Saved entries

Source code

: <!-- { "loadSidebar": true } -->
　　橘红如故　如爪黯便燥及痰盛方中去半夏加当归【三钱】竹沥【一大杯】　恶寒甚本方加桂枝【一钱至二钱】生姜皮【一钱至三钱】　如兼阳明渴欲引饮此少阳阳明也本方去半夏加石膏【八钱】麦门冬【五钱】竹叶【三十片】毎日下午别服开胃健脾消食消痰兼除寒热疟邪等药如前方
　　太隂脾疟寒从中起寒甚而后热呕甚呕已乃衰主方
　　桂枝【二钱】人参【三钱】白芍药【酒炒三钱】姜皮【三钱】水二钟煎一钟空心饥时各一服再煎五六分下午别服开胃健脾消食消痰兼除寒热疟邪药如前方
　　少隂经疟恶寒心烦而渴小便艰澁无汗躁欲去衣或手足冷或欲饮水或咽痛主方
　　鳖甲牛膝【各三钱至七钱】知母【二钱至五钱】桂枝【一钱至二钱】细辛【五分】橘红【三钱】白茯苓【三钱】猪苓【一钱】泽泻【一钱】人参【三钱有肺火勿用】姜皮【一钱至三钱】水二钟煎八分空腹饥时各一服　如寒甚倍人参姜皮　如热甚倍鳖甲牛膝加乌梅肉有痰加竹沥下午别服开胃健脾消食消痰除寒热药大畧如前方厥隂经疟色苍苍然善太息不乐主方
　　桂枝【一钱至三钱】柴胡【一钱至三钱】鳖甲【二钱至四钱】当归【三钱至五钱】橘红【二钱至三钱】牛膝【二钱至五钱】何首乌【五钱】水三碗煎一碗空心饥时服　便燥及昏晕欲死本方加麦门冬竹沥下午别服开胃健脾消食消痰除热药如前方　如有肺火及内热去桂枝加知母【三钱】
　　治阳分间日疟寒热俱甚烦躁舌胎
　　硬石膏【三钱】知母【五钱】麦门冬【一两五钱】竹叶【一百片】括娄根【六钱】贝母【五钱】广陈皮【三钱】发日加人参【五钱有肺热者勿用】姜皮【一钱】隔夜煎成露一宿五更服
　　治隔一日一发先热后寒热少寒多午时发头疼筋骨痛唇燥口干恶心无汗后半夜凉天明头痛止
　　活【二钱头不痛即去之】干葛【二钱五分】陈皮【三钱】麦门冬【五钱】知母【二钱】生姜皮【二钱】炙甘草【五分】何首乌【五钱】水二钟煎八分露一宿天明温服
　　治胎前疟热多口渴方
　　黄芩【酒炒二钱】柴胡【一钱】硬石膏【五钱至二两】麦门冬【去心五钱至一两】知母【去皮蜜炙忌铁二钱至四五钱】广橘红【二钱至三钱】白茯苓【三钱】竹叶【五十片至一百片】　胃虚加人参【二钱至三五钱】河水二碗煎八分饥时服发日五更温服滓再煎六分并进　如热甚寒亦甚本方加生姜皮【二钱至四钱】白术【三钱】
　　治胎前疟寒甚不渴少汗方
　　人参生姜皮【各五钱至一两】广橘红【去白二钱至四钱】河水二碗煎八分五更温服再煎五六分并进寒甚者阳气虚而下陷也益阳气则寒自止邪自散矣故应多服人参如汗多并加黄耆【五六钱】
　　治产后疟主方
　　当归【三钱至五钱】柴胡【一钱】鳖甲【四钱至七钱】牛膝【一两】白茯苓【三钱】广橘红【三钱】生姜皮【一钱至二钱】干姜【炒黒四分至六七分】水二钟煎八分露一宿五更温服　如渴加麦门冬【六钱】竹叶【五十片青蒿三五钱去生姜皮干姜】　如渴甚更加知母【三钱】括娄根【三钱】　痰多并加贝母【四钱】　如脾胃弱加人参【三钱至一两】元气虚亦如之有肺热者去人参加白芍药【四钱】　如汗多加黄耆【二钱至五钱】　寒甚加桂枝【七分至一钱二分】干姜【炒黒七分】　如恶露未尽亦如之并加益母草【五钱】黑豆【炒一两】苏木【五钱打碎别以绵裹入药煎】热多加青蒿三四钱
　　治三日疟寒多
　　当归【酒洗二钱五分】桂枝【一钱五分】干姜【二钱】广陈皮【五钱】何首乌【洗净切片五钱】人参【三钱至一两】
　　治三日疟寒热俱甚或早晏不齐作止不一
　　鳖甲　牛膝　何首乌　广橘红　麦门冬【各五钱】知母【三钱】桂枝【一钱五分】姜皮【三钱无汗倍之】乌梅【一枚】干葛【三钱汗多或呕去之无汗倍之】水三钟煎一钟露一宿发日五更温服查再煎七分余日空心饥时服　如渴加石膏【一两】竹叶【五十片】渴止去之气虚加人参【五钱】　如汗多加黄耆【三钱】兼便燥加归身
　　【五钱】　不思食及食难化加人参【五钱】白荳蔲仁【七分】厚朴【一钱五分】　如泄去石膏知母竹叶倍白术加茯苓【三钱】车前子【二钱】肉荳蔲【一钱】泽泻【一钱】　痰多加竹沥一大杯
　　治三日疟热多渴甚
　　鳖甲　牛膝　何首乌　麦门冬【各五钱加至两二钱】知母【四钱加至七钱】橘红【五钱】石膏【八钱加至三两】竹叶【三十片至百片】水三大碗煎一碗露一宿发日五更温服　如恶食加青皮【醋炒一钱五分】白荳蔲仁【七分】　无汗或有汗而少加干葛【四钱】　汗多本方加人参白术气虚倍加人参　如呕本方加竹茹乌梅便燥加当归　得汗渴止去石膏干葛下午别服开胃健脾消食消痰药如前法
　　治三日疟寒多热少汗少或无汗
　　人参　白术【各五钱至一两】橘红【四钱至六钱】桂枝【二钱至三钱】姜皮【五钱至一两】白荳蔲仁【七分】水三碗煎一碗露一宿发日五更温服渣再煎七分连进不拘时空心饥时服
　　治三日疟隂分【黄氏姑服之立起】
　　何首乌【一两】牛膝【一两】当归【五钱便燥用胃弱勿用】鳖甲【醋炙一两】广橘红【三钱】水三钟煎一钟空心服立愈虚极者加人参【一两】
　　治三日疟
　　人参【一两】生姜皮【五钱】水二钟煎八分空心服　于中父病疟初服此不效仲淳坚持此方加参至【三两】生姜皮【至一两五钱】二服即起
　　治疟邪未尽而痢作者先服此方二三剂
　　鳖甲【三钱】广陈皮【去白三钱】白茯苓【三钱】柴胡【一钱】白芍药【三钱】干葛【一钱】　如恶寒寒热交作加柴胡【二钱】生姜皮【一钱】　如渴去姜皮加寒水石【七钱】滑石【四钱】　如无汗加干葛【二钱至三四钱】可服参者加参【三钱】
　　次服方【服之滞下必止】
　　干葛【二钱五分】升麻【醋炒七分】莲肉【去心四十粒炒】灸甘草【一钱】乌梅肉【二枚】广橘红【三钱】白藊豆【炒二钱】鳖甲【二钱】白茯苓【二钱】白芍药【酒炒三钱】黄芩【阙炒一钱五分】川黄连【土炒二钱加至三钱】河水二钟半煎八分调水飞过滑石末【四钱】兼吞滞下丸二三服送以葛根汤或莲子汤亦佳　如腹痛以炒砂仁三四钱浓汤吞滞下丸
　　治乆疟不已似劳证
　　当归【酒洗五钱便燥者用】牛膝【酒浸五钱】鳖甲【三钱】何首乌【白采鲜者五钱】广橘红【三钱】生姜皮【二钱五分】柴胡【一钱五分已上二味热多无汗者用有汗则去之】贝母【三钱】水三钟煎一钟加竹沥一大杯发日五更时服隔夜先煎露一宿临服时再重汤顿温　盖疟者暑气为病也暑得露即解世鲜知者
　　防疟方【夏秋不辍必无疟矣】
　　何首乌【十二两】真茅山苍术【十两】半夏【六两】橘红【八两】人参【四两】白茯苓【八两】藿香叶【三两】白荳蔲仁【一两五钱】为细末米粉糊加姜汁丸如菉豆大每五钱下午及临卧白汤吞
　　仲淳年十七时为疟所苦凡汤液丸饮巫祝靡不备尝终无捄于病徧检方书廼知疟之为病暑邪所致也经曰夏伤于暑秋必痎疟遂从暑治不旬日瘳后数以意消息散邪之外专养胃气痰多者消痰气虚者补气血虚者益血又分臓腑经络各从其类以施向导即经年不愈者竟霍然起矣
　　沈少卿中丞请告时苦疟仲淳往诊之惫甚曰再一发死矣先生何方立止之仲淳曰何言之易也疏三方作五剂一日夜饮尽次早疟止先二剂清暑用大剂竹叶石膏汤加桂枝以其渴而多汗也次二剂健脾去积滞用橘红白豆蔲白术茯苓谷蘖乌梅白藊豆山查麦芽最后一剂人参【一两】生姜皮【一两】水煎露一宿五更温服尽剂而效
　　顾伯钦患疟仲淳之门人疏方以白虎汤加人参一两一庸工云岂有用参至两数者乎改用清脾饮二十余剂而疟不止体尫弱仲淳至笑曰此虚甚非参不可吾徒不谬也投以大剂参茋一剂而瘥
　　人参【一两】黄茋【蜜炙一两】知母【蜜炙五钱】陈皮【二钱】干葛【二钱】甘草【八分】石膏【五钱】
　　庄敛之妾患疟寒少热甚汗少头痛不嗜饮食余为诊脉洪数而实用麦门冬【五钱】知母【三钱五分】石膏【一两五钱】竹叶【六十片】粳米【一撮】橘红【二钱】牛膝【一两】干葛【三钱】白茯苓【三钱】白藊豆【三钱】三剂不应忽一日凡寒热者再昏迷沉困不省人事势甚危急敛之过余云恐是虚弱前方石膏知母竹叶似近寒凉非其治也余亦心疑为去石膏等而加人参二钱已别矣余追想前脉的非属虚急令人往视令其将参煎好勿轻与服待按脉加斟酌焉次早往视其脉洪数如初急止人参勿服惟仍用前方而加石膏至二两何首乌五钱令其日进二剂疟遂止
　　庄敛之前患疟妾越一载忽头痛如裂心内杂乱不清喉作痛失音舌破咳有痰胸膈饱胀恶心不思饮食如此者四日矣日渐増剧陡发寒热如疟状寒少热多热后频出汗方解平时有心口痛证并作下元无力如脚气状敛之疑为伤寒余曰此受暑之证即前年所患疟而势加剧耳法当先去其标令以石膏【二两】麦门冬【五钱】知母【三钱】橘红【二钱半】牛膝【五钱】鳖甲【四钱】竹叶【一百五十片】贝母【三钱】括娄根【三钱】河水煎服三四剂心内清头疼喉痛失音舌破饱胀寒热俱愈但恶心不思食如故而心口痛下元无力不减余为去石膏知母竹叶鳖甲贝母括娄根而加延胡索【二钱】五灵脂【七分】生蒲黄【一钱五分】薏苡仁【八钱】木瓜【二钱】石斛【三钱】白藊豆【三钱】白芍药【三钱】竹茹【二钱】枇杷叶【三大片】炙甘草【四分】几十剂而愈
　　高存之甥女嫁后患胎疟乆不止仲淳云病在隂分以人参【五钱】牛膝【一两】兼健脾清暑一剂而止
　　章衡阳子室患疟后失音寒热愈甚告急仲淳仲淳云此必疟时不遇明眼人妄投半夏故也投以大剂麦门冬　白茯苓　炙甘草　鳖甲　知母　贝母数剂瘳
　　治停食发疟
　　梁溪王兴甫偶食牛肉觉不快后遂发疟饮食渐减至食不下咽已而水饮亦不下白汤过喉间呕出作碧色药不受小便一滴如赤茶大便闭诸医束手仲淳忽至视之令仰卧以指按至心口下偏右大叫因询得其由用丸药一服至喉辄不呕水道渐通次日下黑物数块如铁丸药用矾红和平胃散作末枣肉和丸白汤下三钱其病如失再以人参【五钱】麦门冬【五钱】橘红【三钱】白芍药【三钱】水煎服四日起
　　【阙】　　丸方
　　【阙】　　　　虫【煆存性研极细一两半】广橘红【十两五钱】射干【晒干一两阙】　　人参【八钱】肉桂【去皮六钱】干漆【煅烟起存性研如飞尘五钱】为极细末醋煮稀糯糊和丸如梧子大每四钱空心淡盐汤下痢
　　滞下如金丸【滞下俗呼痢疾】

→ **What you should do**
Return the lines of the records that include the string "酒炒三钱".

→ **Result below**
　　桂枝【二钱】人参【三钱】白芍药【酒炒三钱】姜皮【三钱】水二钟煎一钟空心饥时各一服再煎五六分下午别服开胃健脾消食消痰兼除寒热疟邪药如前方
　　干葛【二钱五分】升麻【醋炒七分】莲肉【去心四十粒炒】灸甘草【一钱】乌梅肉【二枚】广橘红【三钱】白藊豆【炒二钱】鳖甲【二钱】白茯苓【二钱】白芍药【酒炒三钱】黄芩【阙炒一钱五分】川黄连【土炒二钱加至三钱】河水二钟半煎八分调水飞过滑石末【四钱】兼吞滞下丸二三服送以葛根汤或莲子汤亦佳　如腹痛以炒砂仁三四钱浓汤吞滞下丸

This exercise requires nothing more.